Jogi zeigt's den Engländern
London - England gegen Deutschland: Franz Beckenbauer fiel dazu einst der unsterbliche Satz ein: „We call it a Klassiker.“ Von wegen! Auch ein Kaiser kann sich mal irren. Das 1:0 des DFB-Teams in Wembley wird es im Gegensatz zu so manch anderer Partie dieser Mannschaften kaum in die Annalen schaffen. DFB-Coach Joachim Löw meinte: „Man hatte nicht das Gefühl, dass die Engländer uns ausspielen können." Matchwinner Per Mertesacker beschied: „Das war ein kleines Warmwerden, mehr nicht.“
Die Engländer, die sich vor dem Spiel über die vermeintliche B-Elf Deutschlands echauffuierten und Löw Arroganz vorwarfen, werden nun noch mehr Respekt haben. Löw hat’s ihnen gezeigt.
Der Abend begann ja spannend. Bei der Mannschaftsaufstellung dürften sich ein paar Millionen Ersatz-Bundestrainer die Augen gerieben haben, und so manchem Fan des TSV 1860 wird das Herz geblutet haben: die Bender-Zwillinge in der Start-Elf des DFB-Teams! Gegen England! In Wembley! Ach,Sechzig... Löwen-Kicker standen nicht im Aufgebot, aber acht Neue im Vergleich zum Italien-Spiel. Nach Khediras Kreuzbandriss (Mertesacker grüßte: „Wir vermissen dich hinten im Bus!“) testete Löw erstmals die Doppel-Sechs Bender/Bender – viele Alternativen boten sich im defensiven Mittelfeld nicht. ARD-Fußballexperte Mehmet Scholl beruhigte: „Wir haben keine Not.“
Begeistert zeigte sich Scholl von Toni Kroos: „Ein alles überragendes Spiel! Alles lief über ihn. Er hat große Persönlichkeit gezeigt. So stark und so verantwortungsvoll habe ich ihn noch nie gesehen.“ Auch für den Dortmunder Marco Reus hatte er einen Tipp parat: „Er müsste sich noch mehr Franck Ribéry als Vorbild nehmen: machen, machen, machen. Aber er ist auf dem Weg in die Weltspitze.“ Davon waren die Gastgeber weit entfernt. Nach dem 0:2 gegen Chile ging England motiviert zu Werke, brachte aber die ohne Schweinsteiger, Lahm und Khedira neu formierte Truppe nur selten in Verlegenheit.

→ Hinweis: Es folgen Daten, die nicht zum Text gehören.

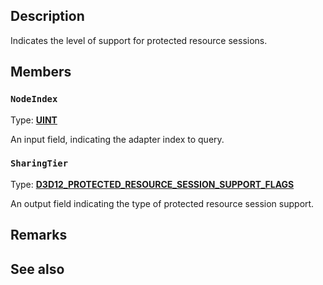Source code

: ## Description

Indicates the level of support for protected resource sessions.

## Members

### `NodeIndex`

Type: **[UINT](https://learn.microsoft.com/windows/desktop/WinProg/windows-data-types)**

An input field, indicating the adapter index to query.

### `SharingTier`

Type: **[D3D12_PROTECTED_RESOURCE_SESSION_SUPPORT_FLAGS](https://learn.microsoft.com/windows/desktop/api/d3d12/ne-d3d12-d3d12_protected_resource_session_support_flags)**

An output field indicating the type of protected resource session support.

## Remarks

## See also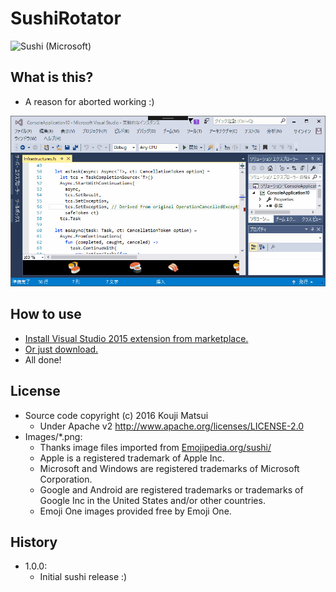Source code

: # SushiRotator
![Sushi (Microsoft)](https://raw.githubusercontent.com/kekyo/CenterCLR.SushiRotator/master/Images/Microsoft.png)

## What is this?
* A reason for aborted working :)

![CenterCLR.SushiRotator](https://raw.githubusercontent.com/kekyo/CenterCLR.SushiRotator/master/CenterCLR.SushiRotator.gif)

## How to use
* [Install Visual Studio 2015 extension from marketplace.](https://marketplace.visualstudio.com/items?itemName=kekyo.SushiRotator)
* [Or just download.](https://raw.githubusercontent.com/kekyo/CenterCLR.SushiRotator/master/CenterCLR.SushiRotator.vsix)
* All done!

## License
* Source code copyright (c) 2016 Kouji Matsui
  * Under Apache v2 http://www.apache.org/licenses/LICENSE-2.0
* Images/*.png:
  * Thanks image files imported from [Emojipedia.org/sushi/](http://emojipedia.org/sushi/)
  * Apple is a registered trademark of Apple Inc.
  * Microsoft and Windows are registered trademarks of Microsoft Corporation.
  * Google and Android are registered trademarks or trademarks of Google Inc in the United States and/or other countries.
  * Emoji One images provided free by Emoji One.

## History
* 1.0.0:
  * Initial sushi release :)
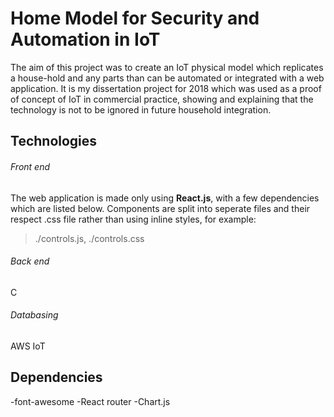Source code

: # Home Model for Security and Automation in IoT
The aim of this project was to create an IoT physical model which replicates a house-hold and any parts than can be automated or integrated with a web application. It is my dissertation project for 2018 which was used as a proof of concept of IoT in commercial practice, showing and explaining that the technology is not to be ignored in future household integration.

## Technologies
###### Front end
The web application is made only using **React.js**, with a few dependencies which are listed below. Components are split into seperate files and their respect .css file rather than using inline styles, for example:
> ./controls.js, ./controls.css

###### Back end
C

###### Databasing
AWS IoT

## Dependencies
-font-awesome
-React router
-Chart.js
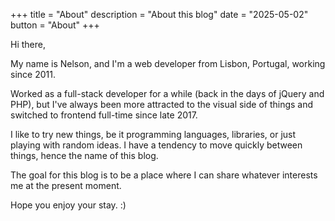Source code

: +++
title = "About"
description = "About this blog"
date = "2025-05-02"
button = "About"
+++

Hi there,

My name is Nelson, and I'm a web developer from Lisbon, Portugal, working since 2011.

Worked as a full-stack developer for a while (back in the days of jQuery and PHP), but I've always been more attracted to the visual side of things and switched to frontend full-time since late 2017.

I like to try new things, be it programming languages, libraries, or just playing with random ideas. I have a tendency to move quickly between things, hence the name of this blog.

The goal for this blog is to be a place where I can share whatever interests me at the present moment.

Hope you enjoy your stay. :)
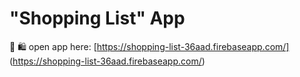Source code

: # "Shopping List" App

&#128210; &#128717;
open app here:
[https://shopping-list-36aad.firebaseapp.com/]
(https://shopping-list-36aad.firebaseapp.com/)
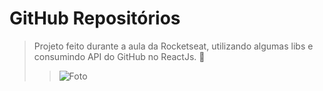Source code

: # GitHub Repositórios
>Projeto feito durante a aula da Rocketseat, utilizando algumas libs e consumindo API do GitHub no ReactJs. :rocket:
>>![Foto](https://i.ibb.co/MVMmj6c/image.png)
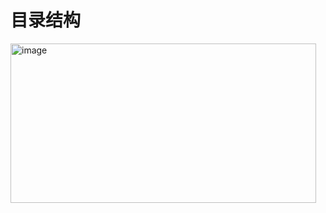 # 目录结构

<img width="489" height="255" alt="image" src="https://github.com/user-attachments/assets/1e4533d6-574e-45c2-a7c7-5b7f8aaa976f" />

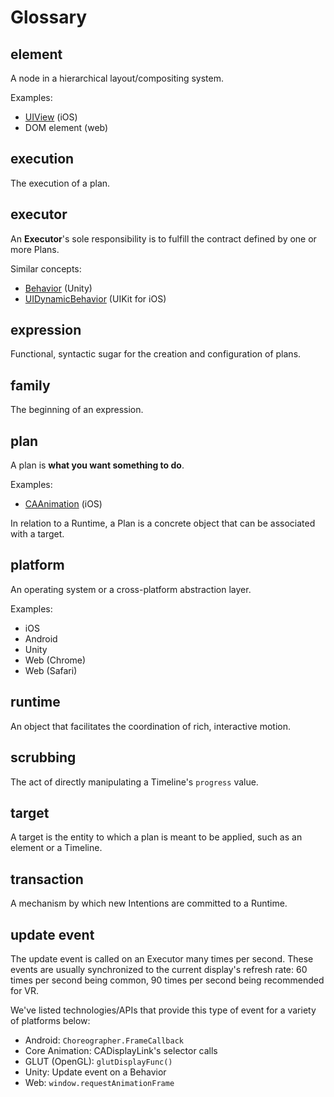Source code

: # Glossary

## element

A node in a hierarchical layout/compositing system.

Examples:

- [UIView](https://developer.apple.com/library/ios/documentation/UIKit/Reference/UIView_Class/) (iOS)
- DOM element (web)

## execution

The execution of a plan.

## executor

An **Executor**'s sole responsibility is to fulfill the contract defined by one or more Plans.

Similar concepts:

- [Behavior](http://docs.unity3d.com/ScriptReference/Behaviour.html) (Unity)
- [UIDynamicBehavior](https://developer.apple.com/library/ios/documentation/UIKit/Reference/UIDynamicBehavior_Class/) (UIKit for iOS)

## expression

Functional, syntactic sugar for the creation and configuration of plans.

## family

The beginning of an expression.

## plan

A plan is **what you want something to do**.

Examples:

- [CAAnimation](https://developer.apple.com/library/ios/documentation/GraphicsImaging/Reference/CAAnimation_class/) (iOS)

In relation to a Runtime, a Plan is a concrete object that can be associated with a target.

## platform

An operating system or a cross-platform abstraction layer.

Examples:

- iOS
- Android
- Unity
- Web (Chrome)
- Web (Safari)

## runtime

An object that facilitates the coordination of rich, interactive motion.

## scrubbing

The act of directly manipulating a Timeline's `progress` value.

## target

A target is the entity to which a plan is meant to be applied, such as an element or a Timeline.

## transaction

A mechanism by which new Intentions are committed to a Runtime.

## update event

The update event is called on an Executor many times per second. These events are usually synchronized to the current display's refresh rate: 60 times per second being common, 90 times per second being recommended for VR.

We've listed technologies/APIs that provide this type of event for a variety of platforms below:

- Android: `Choreographer.FrameCallback`
- Core Animation: CADisplayLink's selector calls
- GLUT (OpenGL): `glutDisplayFunc()`
- Unity: Update event on a Behavior
- Web: `window.requestAnimationFrame`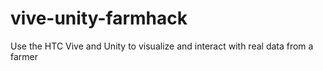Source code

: # vive-unity-farmhack
Use the HTC Vive and Unity to visualize and interact with real data from a farmer
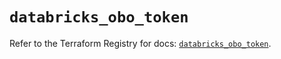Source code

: # `databricks_obo_token`

Refer to the Terraform Registry for docs: [`databricks_obo_token`](https://registry.terraform.io/providers/databricks/databricks/1.49.0/docs/resources/obo_token).
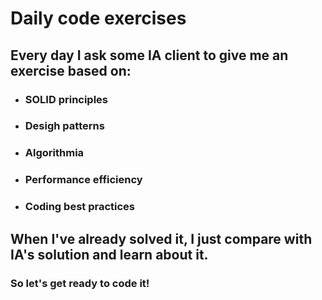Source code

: # Daily code exercises

## Every day I ask some IA client to give me an exercise based on:
- ### SOLID principles
- ### Desigh patterns
- ### Algorithmia
- ### Performance efficiency
- ### Coding best practices

## When I've already solved it, I just compare with IA's solution and learn about it.

### So let's get ready to code it!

Roman Weidenfeller, der mit dem Anpfiff als ältester Torwart-Debütant der DFB-Elf (33 Jahre und 106 Tagen) deutsche Fußball-Geschichte geschrieben hatte, verlebte 178 Tage nach dem Champions-League-Finale an gleicher Stätte einen ruhigen Abend. Brav sagte er: „Ein bisschen Anspannung war da, aber ich muss mich bei der Mannschaft bedanken: Sie hat mich gut aufgenommen.“ Mehr Bammel als vor dem Spiel hatte er vor der Rede, die der Debütant am späten Abend im Hotel noch vor der Mannschaft halten musste.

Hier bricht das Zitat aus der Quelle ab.